Sleep has a huge effect on how you feel throughout the day, and nutrition plays a role in how well you sleep. Food relates directly to serotonin, a key hormone that goes along with Vitamin B6, B12, and folic acid which helps promote healthy sleep.
Try to consume foods that calm the body, increase serotonin levels and get you ready for restful sleep. Here are few foods in this article to get you started on the path to slumber and help your sleep quality. Don’t avoid them.
1. Turkey.
Turkey has a few properties that explain why some people become tired after eating it or think it encourages sleepiness. Most notably, it contains the amino acid tryptophan, which increases the production of melatonin.
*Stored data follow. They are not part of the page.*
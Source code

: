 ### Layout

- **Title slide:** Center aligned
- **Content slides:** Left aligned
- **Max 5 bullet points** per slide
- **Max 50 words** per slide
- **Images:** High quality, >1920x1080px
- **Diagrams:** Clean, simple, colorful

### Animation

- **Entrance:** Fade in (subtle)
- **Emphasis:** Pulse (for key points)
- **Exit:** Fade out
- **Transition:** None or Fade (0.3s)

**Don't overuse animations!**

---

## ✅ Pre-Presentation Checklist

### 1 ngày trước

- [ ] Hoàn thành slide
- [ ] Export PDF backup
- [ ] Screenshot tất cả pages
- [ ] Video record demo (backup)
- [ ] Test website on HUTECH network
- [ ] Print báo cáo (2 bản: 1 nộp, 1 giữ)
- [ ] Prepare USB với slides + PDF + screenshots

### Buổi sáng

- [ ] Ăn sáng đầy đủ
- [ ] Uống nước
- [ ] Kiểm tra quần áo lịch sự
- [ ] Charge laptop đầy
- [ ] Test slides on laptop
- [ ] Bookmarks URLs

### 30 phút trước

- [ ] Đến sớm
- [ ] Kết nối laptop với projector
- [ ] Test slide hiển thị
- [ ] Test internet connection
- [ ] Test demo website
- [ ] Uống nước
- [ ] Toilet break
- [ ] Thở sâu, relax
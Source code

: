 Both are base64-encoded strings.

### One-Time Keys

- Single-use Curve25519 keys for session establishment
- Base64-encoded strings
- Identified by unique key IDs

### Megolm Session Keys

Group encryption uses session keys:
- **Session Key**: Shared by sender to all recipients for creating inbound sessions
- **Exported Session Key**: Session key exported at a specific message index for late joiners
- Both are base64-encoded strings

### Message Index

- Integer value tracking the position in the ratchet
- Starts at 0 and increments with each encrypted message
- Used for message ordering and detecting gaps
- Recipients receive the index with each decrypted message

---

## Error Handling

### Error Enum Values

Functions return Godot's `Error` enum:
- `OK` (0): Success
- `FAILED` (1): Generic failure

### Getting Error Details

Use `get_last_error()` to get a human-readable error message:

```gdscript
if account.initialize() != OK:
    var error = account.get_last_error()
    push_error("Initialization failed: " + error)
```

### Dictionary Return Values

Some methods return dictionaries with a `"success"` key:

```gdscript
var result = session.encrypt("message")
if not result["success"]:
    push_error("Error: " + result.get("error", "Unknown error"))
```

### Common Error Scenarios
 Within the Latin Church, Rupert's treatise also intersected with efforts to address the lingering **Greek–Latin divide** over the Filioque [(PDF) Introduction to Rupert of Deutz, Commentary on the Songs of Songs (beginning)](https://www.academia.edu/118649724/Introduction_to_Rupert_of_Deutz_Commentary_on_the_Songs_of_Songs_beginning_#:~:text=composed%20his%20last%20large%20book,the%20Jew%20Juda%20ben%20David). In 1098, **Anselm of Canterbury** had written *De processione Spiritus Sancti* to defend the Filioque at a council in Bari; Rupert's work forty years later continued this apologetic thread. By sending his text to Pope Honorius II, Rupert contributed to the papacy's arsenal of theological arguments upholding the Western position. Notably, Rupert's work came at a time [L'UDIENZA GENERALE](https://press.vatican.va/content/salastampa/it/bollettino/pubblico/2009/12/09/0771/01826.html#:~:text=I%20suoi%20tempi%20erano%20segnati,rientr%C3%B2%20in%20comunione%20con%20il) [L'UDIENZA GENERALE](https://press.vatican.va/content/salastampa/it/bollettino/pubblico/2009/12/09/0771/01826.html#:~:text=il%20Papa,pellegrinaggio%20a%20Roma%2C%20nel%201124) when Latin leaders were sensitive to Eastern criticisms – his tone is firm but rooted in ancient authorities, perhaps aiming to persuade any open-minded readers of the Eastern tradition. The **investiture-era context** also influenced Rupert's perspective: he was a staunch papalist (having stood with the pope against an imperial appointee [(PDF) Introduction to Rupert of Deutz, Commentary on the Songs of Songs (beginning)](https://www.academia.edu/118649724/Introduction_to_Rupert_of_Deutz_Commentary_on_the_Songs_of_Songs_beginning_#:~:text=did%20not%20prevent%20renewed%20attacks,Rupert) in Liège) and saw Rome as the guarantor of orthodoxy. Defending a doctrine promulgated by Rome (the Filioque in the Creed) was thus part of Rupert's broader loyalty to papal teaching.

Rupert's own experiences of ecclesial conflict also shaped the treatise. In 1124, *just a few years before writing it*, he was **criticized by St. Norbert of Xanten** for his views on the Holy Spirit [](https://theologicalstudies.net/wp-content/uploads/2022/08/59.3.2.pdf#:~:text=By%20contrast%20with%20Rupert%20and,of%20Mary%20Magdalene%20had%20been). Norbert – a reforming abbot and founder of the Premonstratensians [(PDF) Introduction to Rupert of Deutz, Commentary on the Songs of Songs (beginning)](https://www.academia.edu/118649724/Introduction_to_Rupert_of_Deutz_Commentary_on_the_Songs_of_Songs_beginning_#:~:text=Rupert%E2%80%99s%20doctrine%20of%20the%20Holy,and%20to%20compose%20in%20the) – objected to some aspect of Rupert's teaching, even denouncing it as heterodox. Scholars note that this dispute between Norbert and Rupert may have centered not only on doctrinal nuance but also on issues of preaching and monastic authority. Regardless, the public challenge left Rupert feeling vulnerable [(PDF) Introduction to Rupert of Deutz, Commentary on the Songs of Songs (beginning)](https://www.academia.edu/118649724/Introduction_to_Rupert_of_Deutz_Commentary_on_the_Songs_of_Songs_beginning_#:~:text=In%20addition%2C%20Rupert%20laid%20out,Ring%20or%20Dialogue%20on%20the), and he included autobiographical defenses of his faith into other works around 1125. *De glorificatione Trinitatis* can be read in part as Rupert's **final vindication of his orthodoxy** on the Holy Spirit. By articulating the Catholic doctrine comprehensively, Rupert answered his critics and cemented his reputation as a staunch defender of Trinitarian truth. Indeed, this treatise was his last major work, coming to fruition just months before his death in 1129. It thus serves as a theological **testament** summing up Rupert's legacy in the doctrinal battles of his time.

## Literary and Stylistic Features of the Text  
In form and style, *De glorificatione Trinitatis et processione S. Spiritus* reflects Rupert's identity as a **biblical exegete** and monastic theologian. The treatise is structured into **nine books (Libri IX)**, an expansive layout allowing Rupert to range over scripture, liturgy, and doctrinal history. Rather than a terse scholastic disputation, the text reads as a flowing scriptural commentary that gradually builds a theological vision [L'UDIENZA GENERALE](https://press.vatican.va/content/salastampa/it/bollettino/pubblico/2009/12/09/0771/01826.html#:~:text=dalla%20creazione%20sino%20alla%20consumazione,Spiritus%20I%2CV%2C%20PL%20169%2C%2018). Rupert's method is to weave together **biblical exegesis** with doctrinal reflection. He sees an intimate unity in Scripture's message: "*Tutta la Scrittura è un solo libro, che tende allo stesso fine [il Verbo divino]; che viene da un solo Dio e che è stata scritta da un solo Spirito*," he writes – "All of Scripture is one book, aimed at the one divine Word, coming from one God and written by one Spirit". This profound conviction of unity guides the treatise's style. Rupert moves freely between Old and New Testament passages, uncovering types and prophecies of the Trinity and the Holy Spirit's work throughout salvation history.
The protein in turkey may also contribute to its ability to promote tiredness.
2. Fatty fish.
Fatty fish may help improve sleep because they are a good source of vitamin D and omega-3 fatty acids, two nutrients that help regulate serotonin. Serotonin is largely responsible for establishing a fixed sleeping and waking cycle. Fatty fish are typically also high in a few other sleep promoting nutrients.
3. White rice.
White rice may be beneficial to eat before bed due to its high glycemic index (GI). A high GI may promote better sleep. The researchers hypothesize that the consumption of white rice with a higher glycemic index may help the action of tryptophan, an amino acid that promotes the synthesis of serotonin, which stimulates sleep and fights stress.